A plant virus, TYLCV, up-regulates an endocrine oxylipin signal in its insect vector, Bemisia tabaci, via the viral C2 virulence factor for viral transmission

To survive and efficiently transit between plant and insect hosts, circulative plant viruses have evolved sophisticated strategies to exploit insect vector factors. Tomato yellow leaf curl virus (TYLCV) is transmitted by Bemisia tabaci through a circulative and replicative pathway. In insects, C20 oxylipin (eicosanoid) and C18 oxylipin (EpOME) antagonistically regulate antiviral responses. Upon TYLCV infection, the intestinal apoptosis of B. tabaci facilitated the viral multiplication. The apoptosis was suppressed by eicosanoid but induced by EpOME. EpOME treatment also upregulated other proviral factors, including defensin, PGRP, and cathepsins, while eicosanoid signaling exerted opposite effects. TYLCV infection suppressed eicosanoid biosynthetic enzymes but induced a cytochrome P450 gene involved in EpOME biosynthesis, consistent with elevated EpOME levels in the viruliferous B. tabaci detected by LC-MS/MS. Individual RNA interference treatments specific to each of the TYLCV genes in the viruliferous insects revealed that only silencing of the viral C2 gene abolished EpOME-mediated proviral effects. These findings uncover a lipid-mediated mechanism by which TYLCV enhances vector competence to promote transmission. IMPORTANCEVarious plant viruses depend on insect vectors for their horizontal transfer.
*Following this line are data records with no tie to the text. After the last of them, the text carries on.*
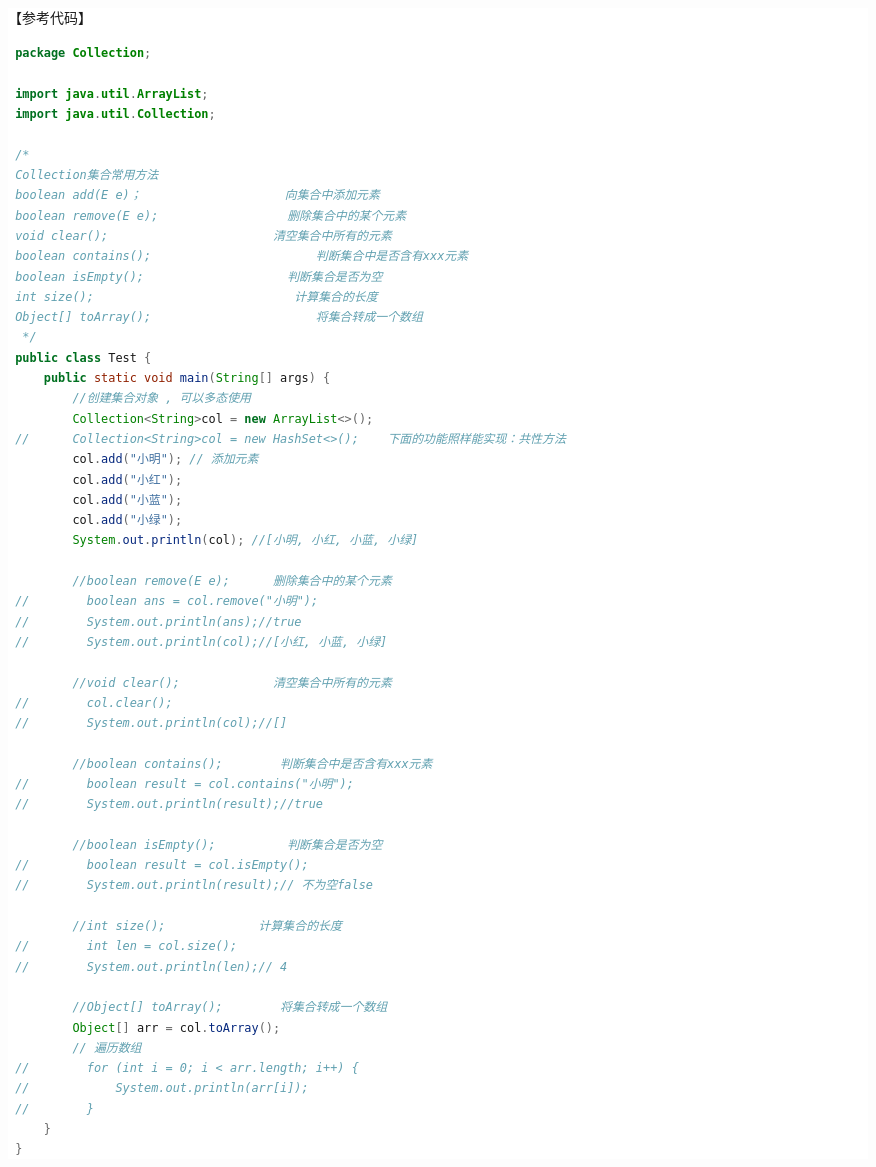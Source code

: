 【参考代码】

```java
 package Collection;
 
 import java.util.ArrayList;
 import java.util.Collection;
 
 /*
 Collection集合常用方法
 boolean add(E e)；                    向集合中添加元素
 boolean remove(E e);                  删除集合中的某个元素
 void clear();                       清空集合中所有的元素
 boolean contains();                       判断集合中是否含有xxx元素
 boolean isEmpty();                    判断集合是否为空
 int size();                            计算集合的长度
 Object[] toArray();                       将集合转成一个数组
  */
 public class Test {
     public static void main(String[] args) {
         //创建集合对象 , 可以多态使用
         Collection<String>col = new ArrayList<>();
 //      Collection<String>col = new HashSet<>();    下面的功能照样能实现：共性方法
         col.add("小明"); // 添加元素
         col.add("小红");
         col.add("小蓝");
         col.add("小绿");
         System.out.println(col); //[小明, 小红, 小蓝, 小绿]
 
         //boolean remove(E e);      删除集合中的某个元素
 //        boolean ans = col.remove("小明");
 //        System.out.println(ans);//true
 //        System.out.println(col);//[小红, 小蓝, 小绿]
 
         //void clear();             清空集合中所有的元素
 //        col.clear();
 //        System.out.println(col);//[]
 
         //boolean contains();        判断集合中是否含有xxx元素
 //        boolean result = col.contains("小明");
 //        System.out.println(result);//true
 
         //boolean isEmpty();          判断集合是否为空
 //        boolean result = col.isEmpty();
 //        System.out.println(result);// 不为空false
 
         //int size();             计算集合的长度
 //        int len = col.size();
 //        System.out.println(len);// 4
 
         //Object[] toArray();        将集合转成一个数组
         Object[] arr = col.toArray();
         // 遍历数组
 //        for (int i = 0; i < arr.length; i++) {
 //            System.out.println(arr[i]);
 //        }
     }
 }
```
Some of them exhibit a circulative and propagative transmission by multiplying the viral titers within the insects using the host machinery. Here is a fascinating manipulation of the host immunity by a plant virus, tomato yellow leaf curl virus (TYLCV), which uses the insect endocrine signals associated with immunity of its vector, Bemisia tabaci. Two types of oxylipins, eicosanoid and EpOME, antagonistically act to insect immunity, in which eicosanoid induces immune responses while EpOME, as an insect immune resolvin, suppresses them. TYLCV uses its C2 gene component as a virulent factor to induce the EpOME biosynthesis of B. tabaci. The elevated EpOME levels in the vector insect led to proviral responses by inducing intestinal apoptosis and selectively suppressing the immune-associated genes. These findings demonstrate the viral manipulation of the host endocrine signal for inducing proviral responses.